This article assumes you are configuring ProsperOps access and have already updated your AWS payer account permissions in the ProsperOps Console.
Configuring access to child accounts is the final step in setting up ProsperOps permissions. In order to have real-time visibility into all compute usage, ProsperOps requires a permission on every AWS account in the Organization.
- Open a new browser tab, navigate to the AWS Console, and login to the linked child account for which ProsperOps access is being configured.
- Return to the ProsperOps Console and click the Setup IAM Role button.
- You will be taken to the Create IAM Role page in the AWS Console with various ProsperOps non-permission role details (e.g. role name, entity type, account ID, external ID) pre-populated. Click Next.
- We're going to add an Inline policy after we create the role, so just click Next.
No tags are required although you may enter tags if you choose. Click Next.

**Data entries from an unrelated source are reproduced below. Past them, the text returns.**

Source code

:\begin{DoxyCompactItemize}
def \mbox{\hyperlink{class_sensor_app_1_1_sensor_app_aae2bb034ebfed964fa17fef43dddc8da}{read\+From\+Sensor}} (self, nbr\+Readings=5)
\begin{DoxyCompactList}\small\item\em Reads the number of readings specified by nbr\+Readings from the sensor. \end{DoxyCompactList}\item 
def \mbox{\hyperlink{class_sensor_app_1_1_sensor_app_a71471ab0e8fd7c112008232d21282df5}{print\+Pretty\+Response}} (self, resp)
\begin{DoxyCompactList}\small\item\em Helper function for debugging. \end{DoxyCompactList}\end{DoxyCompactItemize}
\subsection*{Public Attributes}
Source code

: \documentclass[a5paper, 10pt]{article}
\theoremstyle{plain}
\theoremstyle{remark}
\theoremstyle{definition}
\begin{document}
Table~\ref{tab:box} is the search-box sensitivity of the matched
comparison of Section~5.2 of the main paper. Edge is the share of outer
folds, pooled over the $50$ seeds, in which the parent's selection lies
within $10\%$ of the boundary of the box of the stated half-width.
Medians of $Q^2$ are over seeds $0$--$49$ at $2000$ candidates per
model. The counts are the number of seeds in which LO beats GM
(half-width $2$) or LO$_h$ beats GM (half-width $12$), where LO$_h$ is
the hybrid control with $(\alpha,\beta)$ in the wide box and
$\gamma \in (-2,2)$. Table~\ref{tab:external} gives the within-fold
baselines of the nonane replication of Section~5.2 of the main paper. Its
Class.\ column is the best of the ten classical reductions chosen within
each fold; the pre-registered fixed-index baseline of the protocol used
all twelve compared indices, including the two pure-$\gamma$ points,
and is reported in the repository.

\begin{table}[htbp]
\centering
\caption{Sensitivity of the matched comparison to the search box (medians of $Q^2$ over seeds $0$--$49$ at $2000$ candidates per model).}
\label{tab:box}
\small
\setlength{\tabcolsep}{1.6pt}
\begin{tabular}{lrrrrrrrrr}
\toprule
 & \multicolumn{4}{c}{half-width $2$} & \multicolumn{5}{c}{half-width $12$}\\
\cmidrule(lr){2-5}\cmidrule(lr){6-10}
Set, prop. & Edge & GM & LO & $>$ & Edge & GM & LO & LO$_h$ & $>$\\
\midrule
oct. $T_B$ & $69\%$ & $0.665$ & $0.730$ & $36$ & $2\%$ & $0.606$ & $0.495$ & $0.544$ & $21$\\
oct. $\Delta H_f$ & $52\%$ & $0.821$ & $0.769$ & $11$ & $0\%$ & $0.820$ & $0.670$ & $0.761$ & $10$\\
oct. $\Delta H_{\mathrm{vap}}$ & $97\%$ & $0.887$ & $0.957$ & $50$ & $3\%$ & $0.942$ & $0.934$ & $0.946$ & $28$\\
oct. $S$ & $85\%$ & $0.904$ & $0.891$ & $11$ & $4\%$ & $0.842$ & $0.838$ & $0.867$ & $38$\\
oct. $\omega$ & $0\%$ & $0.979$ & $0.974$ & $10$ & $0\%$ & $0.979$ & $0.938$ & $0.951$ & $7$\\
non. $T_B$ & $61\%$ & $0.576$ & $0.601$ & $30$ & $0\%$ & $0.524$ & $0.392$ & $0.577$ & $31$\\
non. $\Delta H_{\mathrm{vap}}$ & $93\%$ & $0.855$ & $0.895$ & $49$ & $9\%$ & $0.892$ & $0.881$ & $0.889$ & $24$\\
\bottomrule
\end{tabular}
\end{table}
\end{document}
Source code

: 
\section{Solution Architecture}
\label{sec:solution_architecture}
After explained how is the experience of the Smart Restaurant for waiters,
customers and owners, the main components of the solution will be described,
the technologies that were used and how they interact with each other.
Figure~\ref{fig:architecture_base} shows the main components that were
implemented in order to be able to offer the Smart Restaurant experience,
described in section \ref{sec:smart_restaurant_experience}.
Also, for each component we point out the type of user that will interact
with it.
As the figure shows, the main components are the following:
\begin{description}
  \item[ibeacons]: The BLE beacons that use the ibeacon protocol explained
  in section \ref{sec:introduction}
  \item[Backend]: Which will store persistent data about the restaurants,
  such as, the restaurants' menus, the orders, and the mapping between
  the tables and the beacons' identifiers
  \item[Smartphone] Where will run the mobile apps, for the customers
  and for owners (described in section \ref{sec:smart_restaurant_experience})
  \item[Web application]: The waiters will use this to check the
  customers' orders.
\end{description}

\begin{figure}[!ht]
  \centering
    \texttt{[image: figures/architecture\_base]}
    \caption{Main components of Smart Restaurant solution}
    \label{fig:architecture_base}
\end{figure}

- Enter the following Role description:
Used by ProsperOps - www.prosperops.com. Must remain in place for ProsperOps to function correctly. Email email@example.com for assistance.
Click Create role.
- Click on the newly created ProsperOps role to open the Role Summary screen then click on Add inline policy.
- Return to the ProsperOps Console and click the copy icon in the upper right corner of the policy window to copy the IAM policy to your clipboard.
- Return to the AWS Console. Select the JSON tab, paste the IAM policy into the editor, then click Review policy.
- Enter the following policy Name:
Click Create policy.
- A ProsperOps IAM role has now been created with the necessary least privilege policy permissions.
- Return to the ProsperOps Console and click Validate Access.
- Once access is validated, setup for this AWS account is complete!
- Repeat this process for each linked child account in the Organization.